I’m not a fan of this complaint.
I suspect that the colonists of the early eighteenth century – who grew all their food, made their own clothing, heated their own homes, and battled every element absent any substantial government service – were quite busy, too.
Perhaps even more so.
The same probably holds true for Americans struggling through the Great Depression, World War II, or any number of times in American history. To propose that we are busier today than our predecessors strikes me as ego-centric and shortsighted.
Recency bias at its best.
We’re not inherently busier than our predecessors. In fact, so much of life has gotten a lot easier thanks to advances in technology. As I write these words, a machine is washing my dishes. Another is drying my clothing. Others are heating my home, keeping my food chilled, and brightening my room. And except for the press of a couple of buttons and the flick of a switch, I did nothing to make any of this happen.
I’m writing this sentence on a machine that allows me to check my spelling and correct typos instantaneously. It offers me the answer to almost any factual question by simply typing the question. It preserves all of my work in several places without any effort on my part. It allows me to contact people all over the planet with a few simple keystrokes.
Do you really think we’re busier than an 18th-century American?
I don’t think so.
What I might argue, however, is that the world is more complex today than ever before. Human beings are required to process more information and data than at any other time in human history. As technology evolves and expands, so, too, does the requirement to master that ever-changing technology.

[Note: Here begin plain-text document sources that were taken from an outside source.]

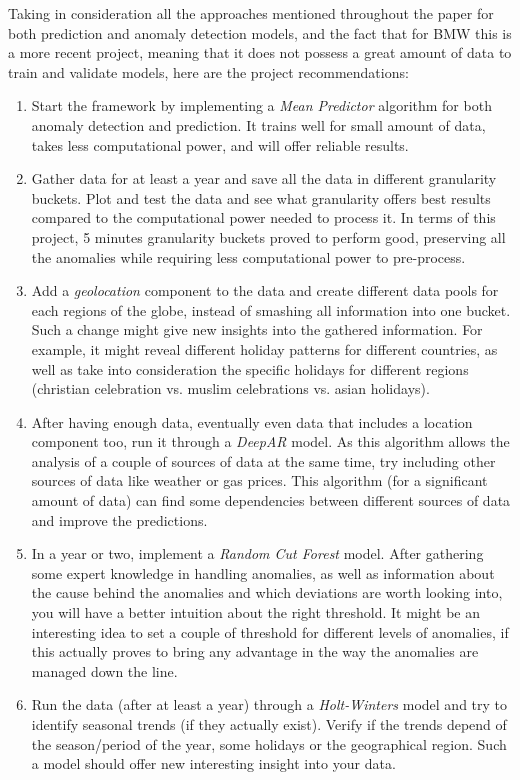 Taking in consideration all the approaches mentioned throughout the paper for both prediction and anomaly detection models, and the fact that for BMW this is a more recent project, meaning that it does not possess a great amount of data to train and validate models, here are the project recommendations:
\begin{enumerate}
    \item Start the framework by implementing a \textit{Mean Predictor} algorithm for both anomaly detection and prediction. It trains well for small amount of data, takes less computational power, and will offer reliable results.
    \item Gather data for at least a year and save all the data in different granularity buckets. Plot and test the data and see what granularity offers best results compared to the computational power needed to process it. In terms of this project, 5 minutes granularity buckets proved to perform good, preserving all the anomalies while requiring less computational power to pre-process.
    \item Add a \textit{geolocation} component to the data and create different data pools for each regions of the globe, instead of smashing all information into one bucket. Such a change might give new insights into the gathered information. For example, it might reveal different holiday patterns for different countries, as well as take into consideration the specific holidays for different regions (christian celebration vs. muslim celebrations vs. asian holidays). 
    \item After having enough data, eventually even data that includes a location component too, run it through a \textit{DeepAR} model. As this algorithm allows the analysis of a couple of sources of data at the same time, try including other sources of data like weather or gas prices. This algorithm (for a significant amount of data) can find some dependencies between different sources of data and improve the predictions.
    \item In a year or two, implement a \textit{Random Cut Forest} model. After gathering some expert knowledge in handling anomalies, as well as information about the cause behind the anomalies and which deviations are worth looking into, you will have a better intuition about the right threshold. It might be an interesting idea to set a couple of threshold for different levels of anomalies, if this actually proves to bring any advantage in the way the anomalies are managed down the line.
    \item Run the data (after at least a year) through a \textit{Holt-Winters} model and try to identify seasonal trends (if they actually exist). Verify if the trends depend of the season/period of the year, some holidays or the geographical region. Such a model should offer new interesting insight into your data.
\end{enumerate}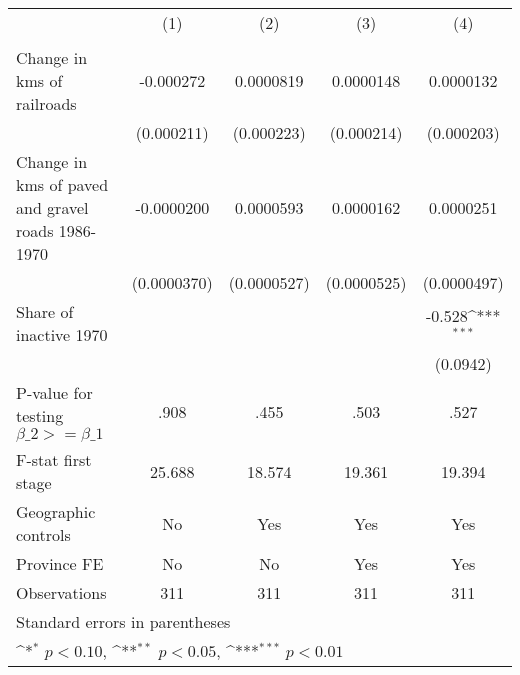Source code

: {
\def\sym#1{\ifmmode^{#1}\else\(^{#1}\)\fi}
\begin{tabular}{l*{4}{c}}
\hline\hline
                &\multicolumn{1}{c}{(1)}&\multicolumn{1}{c}{(2)}&\multicolumn{1}{c}{(3)}&\multicolumn{1}{c}{(4)}\\
                &\multicolumn{1}{c}{}&\multicolumn{1}{c}{}&\multicolumn{1}{c}{}&\multicolumn{1}{c}{}\\
\hline
Change in kms of railroads&-0.000272         &0.0000819         &0.0000148         &0.0000132         \\
                &(0.000211)         &(0.000223)         &(0.000214)         &(0.000203)         \\
[1em]
Change in kms of paved and gravel roads 1986-1970&-0.0000200         &0.0000593         &0.0000162         &0.0000251         \\
                &(0.0000370)         &(0.0000527)         &(0.0000525)         &(0.0000497)         \\
[1em]
Share of inactive 1970&                  &                  &                  &   -0.528\sym{***}\\
                &                  &                  &                  & (0.0942)         \\
\hline
P-value for testing $\beta\_{2} >= \beta\_{1}$&     .908         &     .455         &     .503         &     .527         \\
F-stat first stage&   25.688         &   18.574         &   19.361         &   19.394         \\
Geographic controls&       No         &      Yes         &      Yes         &      Yes         \\
Province FE     &       No         &       No         &      Yes         &      Yes         \\
Observations    &      311         &      311         &      311         &      311         \\
\hline\hline
\multicolumn{5}{l}{\footnotesize Standard errors in parentheses}\\
\multicolumn{5}{l}{\footnotesize \sym{*} \(p<0.10\), \sym{**} \(p<0.05\), \sym{***} \(p<0.01\)}\\
\end{tabular}
}
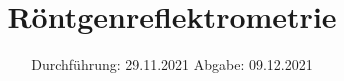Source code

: 
\setlength\parindent{0pt}
\subject{V44}
\title{Röntgenreflektrometrie}
\date{%
  Durchführung: 29.11.2021
  \hspace{3em}
  Abgabe: 09.12.2021 \\
}



\maketitle
\thispagestyle{empty}
\tableofcontents
\newpage







\newpage
\nocite{*}
\printbibliography
\appendix


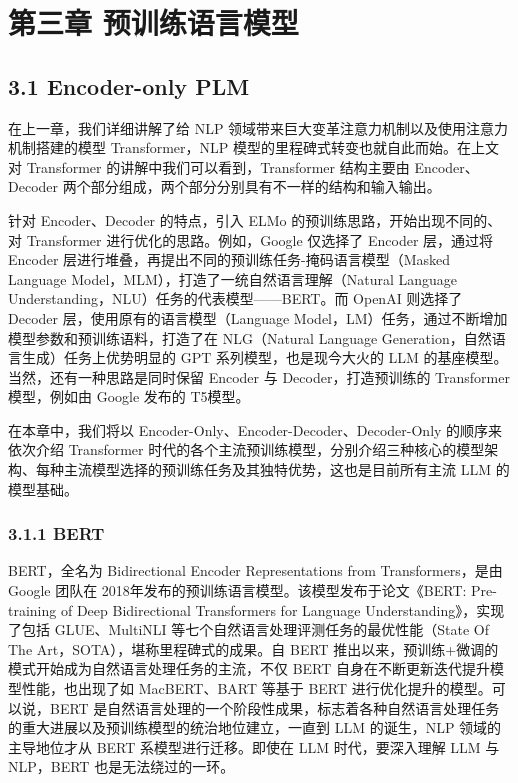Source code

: \documentclass[
]{article}
\author{}
\date{}
\begin{document}
{
\setcounter{tocdepth}{3}
\tableofcontents
}
\section{第三章
预训练语言模型}\label{ux7b2cux4e09ux7ae0-ux9884ux8badux7ec3ux8bedux8a00ux6a21ux578b}

\subsection{3.1 Encoder-only PLM}\label{encoder-only-plm}

在上一章，我们详细讲解了给 NLP
领域带来巨大变革注意力机制以及使用注意力机制搭建的模型 Transformer，NLP
模型的里程碑式转变也就自此而始。在上文对 Transformer
的讲解中我们可以看到，Transformer 结构主要由 Encoder、Decoder
两个部分组成，两个部分分别具有不一样的结构和输入输出。

针对 Encoder、Decoder 的特点，引入 ELMo 的预训练思路，开始出现不同的、对
Transformer 进行优化的思路。例如，Google 仅选择了 Encoder 层，通过将
Encoder 层进行堆叠，再提出不同的预训练任务-掩码语言模型（Masked Language
Model，MLM），打造了一统自然语言理解（Natural Language
Understanding，NLU）任务的代表模型------BERT。而 OpenAI 则选择了 Decoder
层，使用原有的语言模型（Language
Model，LM）任务，通过不断增加模型参数和预训练语料，打造了在 NLG（Natural
Language Generation，自然语言生成）任务上优势明显的 GPT
系列模型，也是现今大火的 LLM 的基座模型。当然，还有一种思路是同时保留
Encoder 与 Decoder，打造预训练的 Transformer 模型，例如由 Google 发布的
T5模型。

在本章中，我们将以 Encoder-Only、Encoder-Decoder、Decoder-Only
的顺序来依次介绍 Transformer
时代的各个主流预训练模型，分别介绍三种核心的模型架构、每种主流模型选择的预训练任务及其独特优势，这也是目前所有主流
LLM 的模型基础。

\subsubsection{3.1.1 BERT}\label{bert}

BERT，全名为 Bidirectional Encoder Representations from
Transformers，是由 Google 团队在
2018年发布的预训练语言模型。该模型发布于论文《BERT: Pre-training of Deep
Bidirectional Transformers for Language Understanding》，实现了包括
GLUE、MultiNLI 等七个自然语言处理评测任务的最优性能（State Of The
Art，SOTA），堪称里程碑式的成果。自 BERT
推出以来，预训练+微调的模式开始成为自然语言处理任务的主流，不仅 BERT
自身在不断更新迭代提升模型性能，也出现了如 MacBERT、BART 等基于 BERT
进行优化提升的模型。可以说，BERT
是自然语言处理的一个阶段性成果，标志着各种自然语言处理任务的重大进展以及预训练模型的统治地位建立，一直到
LLM 的诞生，NLP 领域的主导地位才从 BERT 系模型进行迁移。即使在 LLM
时代，要深入理解 LLM 与 NLP，BERT 也是无法绕过的一环。
\end{document}
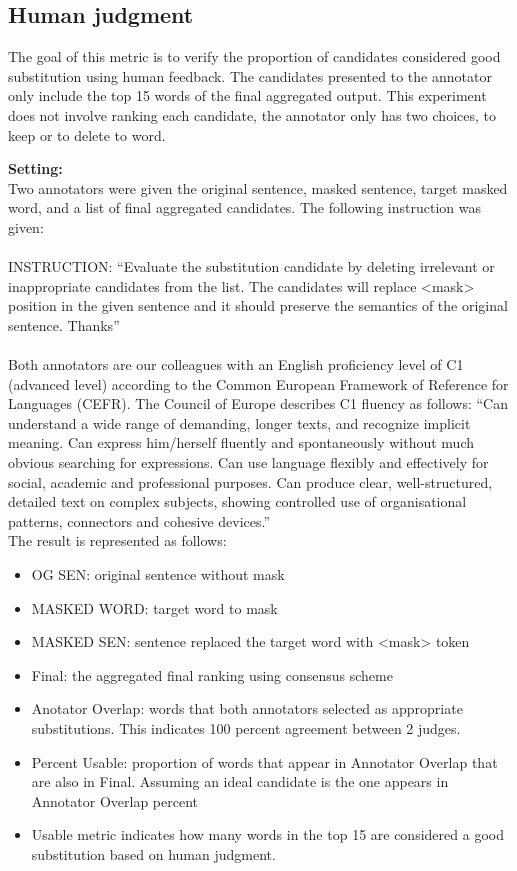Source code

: \documentclass[12pt,oneside,openright,a4paper]{cpe-english-project}
\begin{document}
\subsection{Human judgment}

The goal of this metric is to verify the proportion of candidates considered good substitution using human feedback. The candidates presented to the annotator only include the top 15 words of the final aggregated output. This experiment does not involve ranking each candidate, the annotator only has two choices, to keep or to delete to word.

\textbf{Setting:}\\
Two annotators were given the original sentence, masked sentence, target masked word, and a list of final aggregated candidates. The following instruction was given:
\\\\
INSTRUCTION:
“Evaluate the substitution candidate by deleting irrelevant or inappropriate candidates from the list.
The candidates will replace <mask> position in the given sentence and it should preserve the semantics of the original sentence. Thanks”
\\\\
Both annotators are our colleagues with an English proficiency level of C1 (advanced level) according to the Common European Framework of Reference for Languages (CEFR). 
The Council of Europe describes C1 fluency as follows:
“Can understand a wide range of demanding, longer texts, and recognize implicit meaning. Can express him/herself fluently and spontaneously without much obvious searching for expressions. Can use language flexibly and effectively for social, academic and professional purposes. Can produce clear, well-structured, detailed text on complex subjects, showing controlled use of organisational patterns, connectors and cohesive devices.”\cite{q} 
\\
The result is represented as follows:
\begin{itemize}

\item OG SEN: original sentence without mask
\item MASKED WORD: target word to mask
\item MASKED SEN: sentence replaced the target word with <mask> token


\item Final: the aggregated final ranking using consensus scheme
\item Anotator Overlap: words that both annotators selected as appropriate substitutions. This indicates 100 percent agreement between 2 judges.
\item Percent Usable: proportion of words that appear in Annotator Overlap that are also in Final. Assuming an ideal candidate is the one appears in Annotator Overlap percent 
\item Usable metric indicates how many words in the top 15 are considered a good substitution based on human judgment. 
\end{itemize}
\end{document}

We’re also more connected to other people today than ever before, thus widening social circles that we must then manage and navigate.
The world has perhaps grown incredibly complex, but busier?
Try living in the winter of 1743, when nearly every bit of heat, light, food, drink, and clothing was made through your hard labor alone.
Or how about January of 1862, at the height of the Civil War?
Or the fall of 1904, when children were working alongside adults in factories and mills up and down the east coast?
You may be busy today, and the world may be more complex than ever before, but I hardly think you’re busier than previous generations.